On Dec. 27, employees of Berkeley’s public works department, including “street sweepers and garbage truck drivers and trench diggers,” were given a banquet at Ennor’s restaurant downtown, sponsored by their department heads.
Weather-wise, it was a cold Christmas. The night of Dec. 25, Berkeley temperatures fell to 30 degrees and the next morning “everything exposed was covered with white frost.”
Holiday accidents: The Dec. 25, 1924 Gazette front page also carried no less than four stories about local traffic accidents in which at least nine people were injured.

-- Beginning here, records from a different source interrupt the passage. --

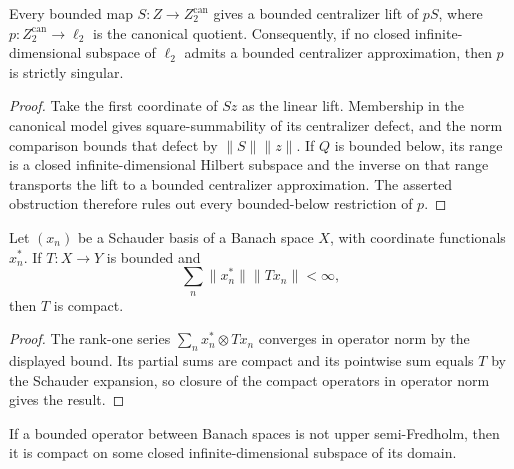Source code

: \begin{lemma}
\label{lem:canonical-quotient-strictly-singular-reduction}
Every bounded map $S:Z\to Z_2^{\mathrm{can}}$ gives a bounded centralizer lift of $pS$, where
$p:Z_2^{\mathrm{can}}\to\ell_2$ is the canonical quotient.  Consequently, if no closed
infinite-dimensional subspace of $\ell_2$ admits a bounded centralizer approximation, then $p$
is strictly singular.
\leanok
\end{lemma}

\begin{proof}
Take the first coordinate of $Sz$ as the linear lift.  Membership in the canonical model gives
square-summability of its centralizer defect, and the norm comparison bounds that defect by
$\lVert S\rVert\lVert z\rVert$.  If $Q$ is bounded below, its range is a closed
infinite-dimensional Hilbert subspace and the inverse on that range transports the lift to a
bounded centralizer approximation.  The asserted obstruction therefore rules out every
bounded-below restriction of $p$.
\end{proof}

\begin{lemma}
\label{lem:schauder-weighted-images-compact}
Let $(x_n)$ be a Schauder basis of a Banach space $X$, with coordinate functionals $x_n^*$.
If $T:X\to Y$ is bounded and
\[
  \sum_n \lVert x_n^*\rVert\lVert Tx_n\rVert<\infty,
\]
then $T$ is compact.
\leanok
\end{lemma}

\begin{proof}
The rank-one series $\sum_n x_n^*\otimes Tx_n$ converges in operator norm by the displayed
bound.  Its partial sums are compact and its pointwise sum equals $T$ by the Schauder expansion,
so closure of the compact operators in operator norm gives the result.
\end{proof}

\begin{lemma}
\label{lem:basic-sequence-compact-restriction}
If a bounded operator between Banach spaces is not upper semi-Fredholm, then it is compact on
some closed infinite-dimensional subspace of its domain.
\leanok
\end{lemma}

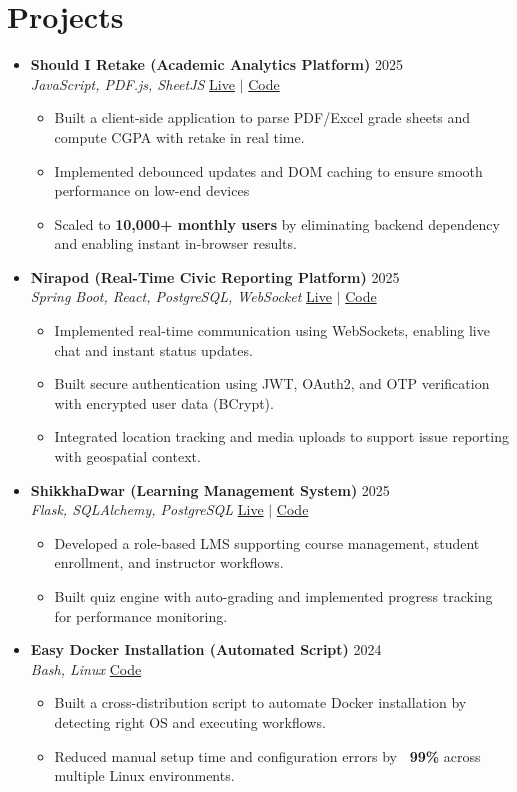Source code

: \documentclass[a4paper,11pt]{article}
\newcommand{\resumeItem}[1]{
  \item\small{
    {#1 \vspace{-2pt}}
  }
}
\newcommand{\resumeItemListStart}{\begin{itemize}}
\newcommand{\resumeItemListEnd}{\end{itemize}\vspace{-5pt}}
\begin{document}
\section{Projects}
\begin{itemize}[leftmargin=0.15in, label={}, itemsep=6pt]

    \item
    \textbf{Should I Retake (Academic Analytics Platform)} \hfill 2025\\
    \small\textit{JavaScript, PDF.js, SheetJS} \hfill
    \href{https://badhon495.github.io/should-i-retake/}{Live} $|$
    \href{https://github.com/badhon495/should-i-retake}{Code}
    \vspace{-5pt}
    \resumeItemListStart
      \resumeItem{Built a client-side application to parse PDF/Excel grade sheets and compute CGPA with retake in real time.}
      \resumeItem{Implemented debounced updates and DOM caching to ensure smooth performance on low-end devices}
      \resumeItem{Scaled to \textbf{10,000+ monthly users} by eliminating backend dependency and enabling instant in-browser results.}
    \resumeItemListEnd

    \item
    \textbf{Nirapod (Real-Time Civic Reporting Platform)} \hfill 2025\\
    \small\textit{Spring Boot, React, PostgreSQL, WebSocket} \hfill
    \href{https://nirapod.netlify.app/}{Live} $|$
    \href{https://github.com/badhon495/Nirapod}{Code}
    \vspace{-5pt}
    \resumeItemListStart
      \resumeItem{Implemented real-time communication using WebSockets, enabling live chat and instant status updates.}
      \resumeItem{Built secure authentication using JWT, OAuth2, and OTP verification with encrypted user data (BCrypt).}
      \resumeItem{Integrated location tracking and media uploads to support issue reporting with geospatial context.}
    \resumeItemListEnd

    \item
    \textbf{ShikkhaDwar (Learning Management System)} \hfill 2025\\
    \small\textit{Flask, SQLAlchemy, PostgreSQL} \hfill
    \href{https://shikkhadwar-81r2.onrender.com/}{Live} $|$
    \href{https://github.com/nihal-kabir/ShikkhaDwar}{Code}
    \vspace{-5pt}
    \resumeItemListStart
      \resumeItem{Developed a role-based LMS supporting course management, student enrollment, and instructor workflows.}
      \resumeItem{Built quiz engine with auto-grading and implemented progress tracking for performance monitoring.}
    \resumeItemListEnd
    \item
    \textbf{Easy Docker Installation (Automated Script)} \hfill 2024\\
    \small\textit{Bash, Linux} \hfill
    \href{https://github.com/badhon495/Easy_Docker_Installation}{Code}
    \vspace{-5pt}
    \resumeItemListStart
      \resumeItem{Built a cross-distribution script to automate Docker installation by detecting right OS and executing workflows.}
      \resumeItem{Reduced manual setup time and configuration errors by \textbf{~99\%} across multiple Linux environments.}
    \resumeItemListEnd
    

\end{itemize}
\end{document}

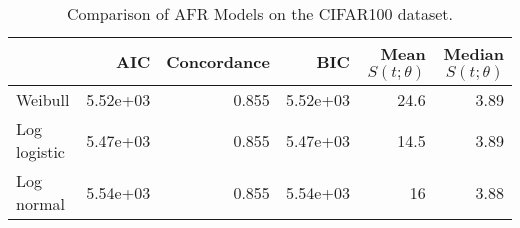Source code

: \begin{table*}
\centering
\caption{Comparison of AFR Models on the CIFAR100 dataset.}
\label{tab:cifar100}
\begin{tabular}{lrrrrr}
\toprule
 & AIC & Concordance & BIC & Mean $S(t;\theta)$ & Median $S(t;\theta)$ \\
\midrule
Weibull & 5.52e+03 & 0.855 & 5.52e+03 & 24.6 & 3.89 \\
Log logistic & 5.47e+03 & 0.855 & 5.47e+03 & 14.5 & 3.89 \\
Log normal & 5.54e+03 & 0.855 & 5.54e+03 & 16 & 3.88 \\
\bottomrule
\end{tabular}
\centering
\end{table*}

Three men were in a car “demolished” by a train in Richmond; a mother and daughter were “run down” by a car which hit a parked car, which then hit them; a family of three was hurt in a two car crash; and a wife thrown from a car and injured when her husband, the driver, swerved to avoid a “speeding auto”. A U.C. student was arrested for drunk driving and causing an accident on Dec. 23, in which his passenger was most likely fatally injured.
Elsewhere around the United States at least 37 people died in fires at hotels and a school, possibly caused by candles on Christmas trees.

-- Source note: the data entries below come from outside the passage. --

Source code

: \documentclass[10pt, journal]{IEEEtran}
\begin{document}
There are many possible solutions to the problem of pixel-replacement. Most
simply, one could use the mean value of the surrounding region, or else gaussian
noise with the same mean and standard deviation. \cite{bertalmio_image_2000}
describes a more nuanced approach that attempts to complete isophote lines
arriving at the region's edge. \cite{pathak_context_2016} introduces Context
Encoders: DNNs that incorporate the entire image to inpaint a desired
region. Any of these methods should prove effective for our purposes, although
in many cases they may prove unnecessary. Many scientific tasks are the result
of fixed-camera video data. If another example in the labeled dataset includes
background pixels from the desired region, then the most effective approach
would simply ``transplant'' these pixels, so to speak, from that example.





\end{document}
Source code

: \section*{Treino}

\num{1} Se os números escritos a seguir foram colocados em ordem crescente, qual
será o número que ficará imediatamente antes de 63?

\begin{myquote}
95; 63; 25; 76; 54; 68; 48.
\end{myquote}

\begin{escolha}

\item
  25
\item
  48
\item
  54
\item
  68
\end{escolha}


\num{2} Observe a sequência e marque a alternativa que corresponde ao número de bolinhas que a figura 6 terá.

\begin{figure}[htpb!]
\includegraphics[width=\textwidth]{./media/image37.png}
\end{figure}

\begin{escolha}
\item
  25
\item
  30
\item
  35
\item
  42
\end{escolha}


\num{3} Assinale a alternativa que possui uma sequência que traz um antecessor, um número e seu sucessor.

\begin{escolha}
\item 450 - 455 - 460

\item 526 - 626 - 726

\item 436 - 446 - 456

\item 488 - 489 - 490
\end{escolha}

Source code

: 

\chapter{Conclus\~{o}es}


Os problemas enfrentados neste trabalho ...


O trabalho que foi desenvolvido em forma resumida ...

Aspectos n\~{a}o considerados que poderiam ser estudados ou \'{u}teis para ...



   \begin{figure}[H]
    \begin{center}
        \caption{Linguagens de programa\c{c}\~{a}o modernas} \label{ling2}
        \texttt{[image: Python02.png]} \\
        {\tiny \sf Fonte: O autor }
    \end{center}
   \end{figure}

Thank you: Since my next column will run in 2025, I want to take my annual end of the year opportunity to remember my two predecessors who began this column. Carl Wilson originated it in the 1980s, then Kenneth Cardwell ably continued it. I inherited it and have now been writing the column for more than two decades and in the course of those years have looked at Berkeley’s past in the late 1910s, most of the 1920s, all of the 1930s, and into World War II.
The column was originally focused on 75 years ago in Berkeley. Some years ago I switched it to 100 years ago. Most of the source material is from the now long defunct Berkeley Daily Gazette, which extensively covered local happenings in that era. Occasionally I use other sources.

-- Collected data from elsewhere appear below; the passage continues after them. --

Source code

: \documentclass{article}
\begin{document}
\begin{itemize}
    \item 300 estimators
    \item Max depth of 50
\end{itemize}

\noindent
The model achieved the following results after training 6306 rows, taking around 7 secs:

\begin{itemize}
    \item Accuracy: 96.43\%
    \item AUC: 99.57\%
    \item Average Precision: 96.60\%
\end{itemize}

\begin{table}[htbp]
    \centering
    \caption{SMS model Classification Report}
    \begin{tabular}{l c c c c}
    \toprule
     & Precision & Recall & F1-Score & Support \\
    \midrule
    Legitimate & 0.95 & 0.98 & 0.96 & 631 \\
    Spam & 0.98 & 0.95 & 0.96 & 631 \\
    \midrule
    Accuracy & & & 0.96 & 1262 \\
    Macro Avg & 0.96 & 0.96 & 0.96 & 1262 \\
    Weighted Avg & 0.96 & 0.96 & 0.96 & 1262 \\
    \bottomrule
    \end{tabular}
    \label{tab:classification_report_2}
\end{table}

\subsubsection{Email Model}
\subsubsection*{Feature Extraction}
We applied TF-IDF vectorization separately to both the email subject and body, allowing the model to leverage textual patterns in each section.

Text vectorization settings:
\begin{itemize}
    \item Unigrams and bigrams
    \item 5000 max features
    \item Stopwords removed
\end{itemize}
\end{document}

I would also like to thank the latest of the Berkeley Voice editors, Nate Jackson, who very professionally handles editing duties, asks astute questions about the content and reliably catches and fixes mistakes (from dates to typos) that I periodically make. With our world now awash in self-made social media, we often forget the real value of having an editor look at written material in advance of publication. Thank you, editors!
Finally, thank you kind readers, many of whom have followed the column for many years.